A Digital Twin Model for UAV Control to Lift Irregular-Shaped Payloads Using Robust Model Predictive Control

This paper presents an innovative digital twin (DT) model integrated with robust model predictive control (MPC) to enhance the performance of an unmanned air vehicle (UAV) tasked with lifting and transporting irregular-shaped payloads. Traditional UAV control systems face complex challenges in stability and accuracy when dealing with asymmetrical payloads, as such payloads cause continuous shifts in the center of gravity (CoG) and variable inertial forces, which lead to unpredictable flight dynamics. The proposed DT framework enables the creation of a real-time replica of the UAV payload system. It creates an adaptive control environment that anticipates and mitigates disturbances before they impact the stability of the UAV during a mission. By combining a DT with MPC, the control system dynamically adjusts to variations in payload characteristics, namely (a) changes in mass distribution and (b) aerodynamic drag force. As a result, a stable flight path is ensured even under challenging environmental conditions. The DT model continuously forecasts potential destabilizing events and modifies MPC constraints to accommodate complex shifting dynamics, achieving improved control accuracy and energy efficiency.

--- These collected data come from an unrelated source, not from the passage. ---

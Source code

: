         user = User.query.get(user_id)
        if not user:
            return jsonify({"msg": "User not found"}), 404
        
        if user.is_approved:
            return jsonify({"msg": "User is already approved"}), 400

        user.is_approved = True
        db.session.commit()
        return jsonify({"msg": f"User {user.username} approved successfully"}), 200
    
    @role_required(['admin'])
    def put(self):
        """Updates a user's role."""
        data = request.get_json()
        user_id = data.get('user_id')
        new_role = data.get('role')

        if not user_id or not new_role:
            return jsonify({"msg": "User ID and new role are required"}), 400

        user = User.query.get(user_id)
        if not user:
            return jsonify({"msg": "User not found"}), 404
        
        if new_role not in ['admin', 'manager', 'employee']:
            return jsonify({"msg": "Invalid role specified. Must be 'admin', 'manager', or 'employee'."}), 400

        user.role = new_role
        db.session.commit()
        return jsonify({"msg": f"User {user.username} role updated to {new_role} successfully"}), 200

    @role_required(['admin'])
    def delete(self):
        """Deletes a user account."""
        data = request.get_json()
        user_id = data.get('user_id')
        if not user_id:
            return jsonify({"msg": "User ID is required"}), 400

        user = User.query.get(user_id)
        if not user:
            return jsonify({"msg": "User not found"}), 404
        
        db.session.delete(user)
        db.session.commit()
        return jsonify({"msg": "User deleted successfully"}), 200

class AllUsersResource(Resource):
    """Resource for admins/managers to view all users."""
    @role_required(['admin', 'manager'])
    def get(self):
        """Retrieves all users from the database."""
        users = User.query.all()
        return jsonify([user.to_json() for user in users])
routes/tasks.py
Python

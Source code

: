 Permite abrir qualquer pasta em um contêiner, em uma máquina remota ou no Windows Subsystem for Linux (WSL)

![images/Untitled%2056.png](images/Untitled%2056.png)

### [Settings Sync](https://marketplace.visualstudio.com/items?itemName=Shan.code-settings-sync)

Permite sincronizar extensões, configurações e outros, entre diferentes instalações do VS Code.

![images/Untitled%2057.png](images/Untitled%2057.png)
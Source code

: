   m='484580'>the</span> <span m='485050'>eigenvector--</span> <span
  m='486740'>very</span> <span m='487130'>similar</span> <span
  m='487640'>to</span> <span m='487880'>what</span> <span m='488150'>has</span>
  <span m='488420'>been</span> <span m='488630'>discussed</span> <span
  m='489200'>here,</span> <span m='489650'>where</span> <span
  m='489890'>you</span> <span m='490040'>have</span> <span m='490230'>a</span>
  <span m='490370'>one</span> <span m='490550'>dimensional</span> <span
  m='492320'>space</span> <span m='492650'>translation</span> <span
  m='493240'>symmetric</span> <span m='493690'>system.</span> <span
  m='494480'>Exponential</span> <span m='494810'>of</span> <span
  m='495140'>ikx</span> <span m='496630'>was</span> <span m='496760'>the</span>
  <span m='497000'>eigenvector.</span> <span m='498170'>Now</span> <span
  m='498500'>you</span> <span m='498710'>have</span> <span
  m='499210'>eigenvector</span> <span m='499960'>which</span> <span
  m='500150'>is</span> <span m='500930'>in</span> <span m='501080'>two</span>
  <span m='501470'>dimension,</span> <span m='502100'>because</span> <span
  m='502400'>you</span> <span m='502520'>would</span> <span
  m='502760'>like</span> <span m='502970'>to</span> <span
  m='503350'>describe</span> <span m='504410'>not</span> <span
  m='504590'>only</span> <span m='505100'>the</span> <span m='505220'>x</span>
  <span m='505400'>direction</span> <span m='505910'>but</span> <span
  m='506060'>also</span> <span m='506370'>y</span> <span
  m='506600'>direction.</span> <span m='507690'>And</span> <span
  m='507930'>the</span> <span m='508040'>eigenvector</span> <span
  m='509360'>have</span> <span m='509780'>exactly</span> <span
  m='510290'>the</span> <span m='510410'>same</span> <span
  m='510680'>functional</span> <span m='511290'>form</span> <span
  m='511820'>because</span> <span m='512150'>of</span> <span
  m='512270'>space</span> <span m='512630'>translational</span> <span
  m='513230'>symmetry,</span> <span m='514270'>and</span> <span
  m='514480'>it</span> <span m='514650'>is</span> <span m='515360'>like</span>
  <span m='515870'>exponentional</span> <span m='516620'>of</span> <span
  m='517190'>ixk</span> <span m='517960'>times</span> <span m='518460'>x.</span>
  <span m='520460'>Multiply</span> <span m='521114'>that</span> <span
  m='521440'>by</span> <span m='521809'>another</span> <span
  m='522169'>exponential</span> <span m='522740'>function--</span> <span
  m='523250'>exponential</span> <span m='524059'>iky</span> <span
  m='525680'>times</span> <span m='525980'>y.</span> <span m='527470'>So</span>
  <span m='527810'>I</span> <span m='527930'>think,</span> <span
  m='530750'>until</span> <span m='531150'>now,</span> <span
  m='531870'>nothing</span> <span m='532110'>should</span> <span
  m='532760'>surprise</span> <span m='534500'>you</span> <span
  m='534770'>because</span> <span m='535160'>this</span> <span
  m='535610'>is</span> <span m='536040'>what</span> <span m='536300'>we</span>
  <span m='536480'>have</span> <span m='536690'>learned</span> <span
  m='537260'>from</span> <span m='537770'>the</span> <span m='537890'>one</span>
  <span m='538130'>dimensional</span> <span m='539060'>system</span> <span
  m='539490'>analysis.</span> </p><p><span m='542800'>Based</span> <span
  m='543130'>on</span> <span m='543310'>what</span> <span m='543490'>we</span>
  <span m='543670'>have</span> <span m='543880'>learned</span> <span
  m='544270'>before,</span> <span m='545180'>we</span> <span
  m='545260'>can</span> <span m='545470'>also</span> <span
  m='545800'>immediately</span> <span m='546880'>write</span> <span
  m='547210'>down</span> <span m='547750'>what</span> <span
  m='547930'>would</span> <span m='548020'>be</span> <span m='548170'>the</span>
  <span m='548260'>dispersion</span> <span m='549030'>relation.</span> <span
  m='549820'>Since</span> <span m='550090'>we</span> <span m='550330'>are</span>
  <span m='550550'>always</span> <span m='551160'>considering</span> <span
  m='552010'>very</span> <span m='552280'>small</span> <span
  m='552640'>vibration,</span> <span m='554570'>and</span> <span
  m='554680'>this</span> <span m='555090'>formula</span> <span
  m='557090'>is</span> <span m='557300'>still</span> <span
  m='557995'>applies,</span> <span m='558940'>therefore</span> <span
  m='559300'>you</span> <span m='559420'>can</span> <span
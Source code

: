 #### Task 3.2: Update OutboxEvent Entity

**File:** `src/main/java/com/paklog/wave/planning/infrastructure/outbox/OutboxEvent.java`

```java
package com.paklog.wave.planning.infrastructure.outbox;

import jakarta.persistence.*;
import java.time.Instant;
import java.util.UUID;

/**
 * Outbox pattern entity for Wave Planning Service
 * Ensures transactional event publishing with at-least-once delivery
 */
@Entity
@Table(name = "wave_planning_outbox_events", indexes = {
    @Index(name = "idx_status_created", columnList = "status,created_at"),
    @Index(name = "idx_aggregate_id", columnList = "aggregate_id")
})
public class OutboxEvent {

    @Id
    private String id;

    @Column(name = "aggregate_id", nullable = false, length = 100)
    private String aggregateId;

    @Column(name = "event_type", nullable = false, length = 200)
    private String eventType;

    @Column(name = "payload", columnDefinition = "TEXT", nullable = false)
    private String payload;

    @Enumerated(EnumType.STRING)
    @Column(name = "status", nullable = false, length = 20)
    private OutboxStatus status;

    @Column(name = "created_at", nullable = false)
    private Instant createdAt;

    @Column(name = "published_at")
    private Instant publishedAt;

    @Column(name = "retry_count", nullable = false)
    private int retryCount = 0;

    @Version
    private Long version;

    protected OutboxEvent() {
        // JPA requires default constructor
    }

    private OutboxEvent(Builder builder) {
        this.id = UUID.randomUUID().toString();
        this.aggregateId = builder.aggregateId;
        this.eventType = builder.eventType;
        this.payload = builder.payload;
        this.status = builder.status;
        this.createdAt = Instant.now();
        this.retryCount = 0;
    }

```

Extensive simulations across various hanging payload configurations and environmental disturbance scenarios validate the effectiveness of the proposed model. The simulation results show that the DT-MPC strategy significantly improves stability, control precision, and energy conservation, outperforming conventional methods. A comparative analysis is also carried out with a conventional control scheme to validate the robustness of the proposed framework. This research work advances the development of intelligent, autonomous UAV systems capable of reliably managing complex and irregularly shaped payloads with varying mass distributions in real-world scenarios, thereby broadening their potential applications in logistics, emergency response, and industrial transportation.